----- PROVIDED MATERIAL

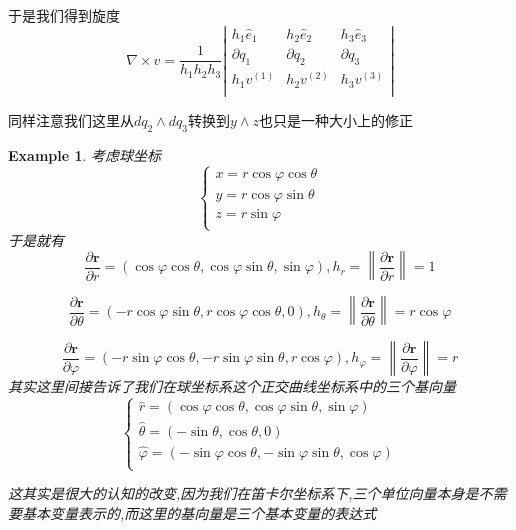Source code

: \documentclass[11pt,hyperref,a4paper,UTF8]{ctexart}
\newtheorem{example}{Example}[subsection]
\newcommand{\ve}{\boldsymbol}
\begin{document}
\begin{CJK}{UTF8}{gkai}
于是我们得到旋度
\[\nabla \times v = \frac{1}{h_1 h_2 h_3} \left|\begin{matrix}
  h_1 \hat{e}_1 & h_2 \hat{e}_2 & h_3 \hat{e}_3\\
  \partial q_1 & \partial q_2 & \partial q_3\\
  h_1 v^{(1)} & h_2 v^{(2)} & h_3 v^{(3)}\\
\end{matrix}\right|\]

同样注意我们这里从$dq_2\wedge dq_3$转换到$y \wedge z$也只是一种大小上的修正

\begin{example}
  考虑球坐标
  \[\begin{cases}
    x = r\cos \varphi \cos \theta\\
    y = r\cos \varphi \sin \theta\\
    z = r\sin \varphi\\
  \end{cases}\]
  于是就有
  \[\frac{\partial \ve{r}}{\partial r} = (\cos \varphi \cos \theta, \cos \varphi \sin \theta, \sin \varphi), h_r = \left\|\frac{\partial \ve{r}}{\partial r}\right\| = 1\]

  \[\frac{\partial \ve{r}}{\partial \theta} = (- r\cos \varphi \sin \theta, r \cos \varphi \cos \theta, 0), h_\theta = \left\|\frac{\partial \ve{r}}{\partial \theta}\right\| = r\cos \varphi\]

  \[\frac{\partial \ve{r}}{\partial \varphi} = (- r \sin \varphi \cos \theta, - r \sin \varphi \sin \theta, r \cos \varphi), h_\varphi = \left\|\frac{\partial \ve{r}}{\partial \varphi}\right\| = r\]
  其实这里间接告诉了我们在球坐标系这个正交曲线坐标系中的三个基向量
  \[\begin{cases}
    \hat{r} = (\cos \varphi \cos \theta, \cos \varphi \sin \theta, \sin \varphi)\\
    \hat{\theta} = (-  \sin \theta, \cos \theta, 0)\\
    \hat{\varphi} = (- \sin \varphi \cos \theta, - \sin \varphi \sin \theta,\cos \varphi)\\
  \end{cases}\]

  这其实是很大的认知的改变,因为我们在笛卡尔坐标系下,三个单位向量本身是不需要基本变量表示的,而这里的基向量是三个基本变量的表达式\\


\end{example}
\end{CJK}
\end{document}
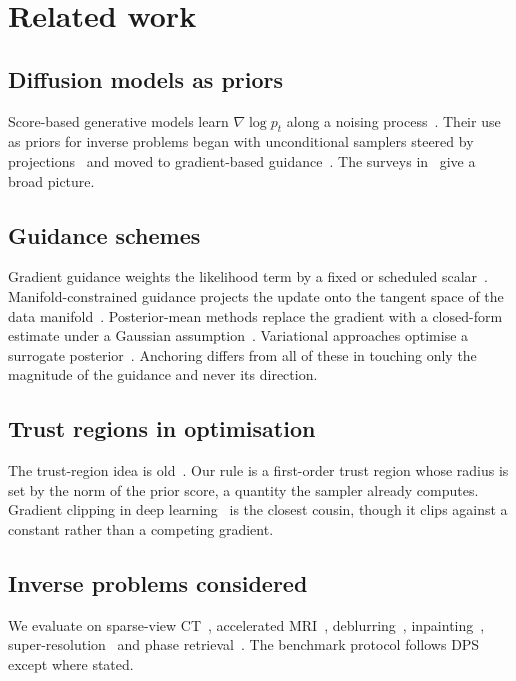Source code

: \section{Related work}
\label{sec:related}
\subsection{Diffusion models as priors}
Score-based generative models learn $\nabla \log p_t$ along a noising process~\cite{song2019,song2021sde,ho2020ddpm}. Their use as priors for inverse problems began with unconditional samplers steered by projections~\cite{song2022medical,chung2022mri} and moved to gradient-based guidance~\cite{chung2023dps,kawar2022ddrm,wang2023ddnm}. The surveys in~\cite{daras2024survey,li2024survey} give a broad picture.

\subsection{Guidance schemes}
Gradient guidance weights the likelihood term by a fixed or scheduled scalar~\cite{chung2023dps,song2023pigdm}. Manifold-constrained guidance projects the update onto the tangent space of the data manifold~\cite{chung2022mcg}. Posterior-mean methods replace the gradient with a closed-form estimate under a Gaussian assumption~\cite{song2023pigdm,rout2023psld}. Variational approaches optimise a surrogate posterior~\cite{mardani2023red,feng2023score}. Anchoring differs from all of these in touching only the magnitude of the guidance and never its direction.

\subsection{Trust regions in optimisation}
The trust-region idea is old~\cite{conn2000trust,nocedal2006}. Our rule is a first-order trust region whose radius is set by the norm of the prior score, a quantity the sampler already computes. Gradient clipping in deep learning~\cite{pascanu2013clip,zhang2020clip} is the closest cousin, though it clips against a constant rather than a competing gradient.

\subsection{Inverse problems considered}
We evaluate on sparse-view CT~\cite{jin2017fbpconvnet,okonkwo2021}, accelerated MRI~\cite{zbontar2018fastmri,lindqvist2022}, deblurring~\cite{krishnan2009deblur}, inpainting~\cite{lugmayr2022repaint}, super-resolution~\cite{saharia2022sr3} and phase retrieval~\cite{metzler2018prdeep,fienup1982phase}. The benchmark protocol follows DPS~\cite{chung2023dps} except where stated.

----------

What lines in the listing above hold the string "models"? List them.

\subsection{Diffusion models as priors}
Score-based generative models learn $\nabla \log p_t$ along a noising process~\cite{song2019,song2021sde,ho2020ddpm}. Their use as priors for inverse problems began with unconditional samplers steered by projections~\cite{song2022medical,chung2022mri} and moved to gradient-based guidance~\cite{chung2023dps,kawar2022ddrm,wang2023ddnm}. The surveys in~\cite{daras2024survey,li2024survey} give a broad picture.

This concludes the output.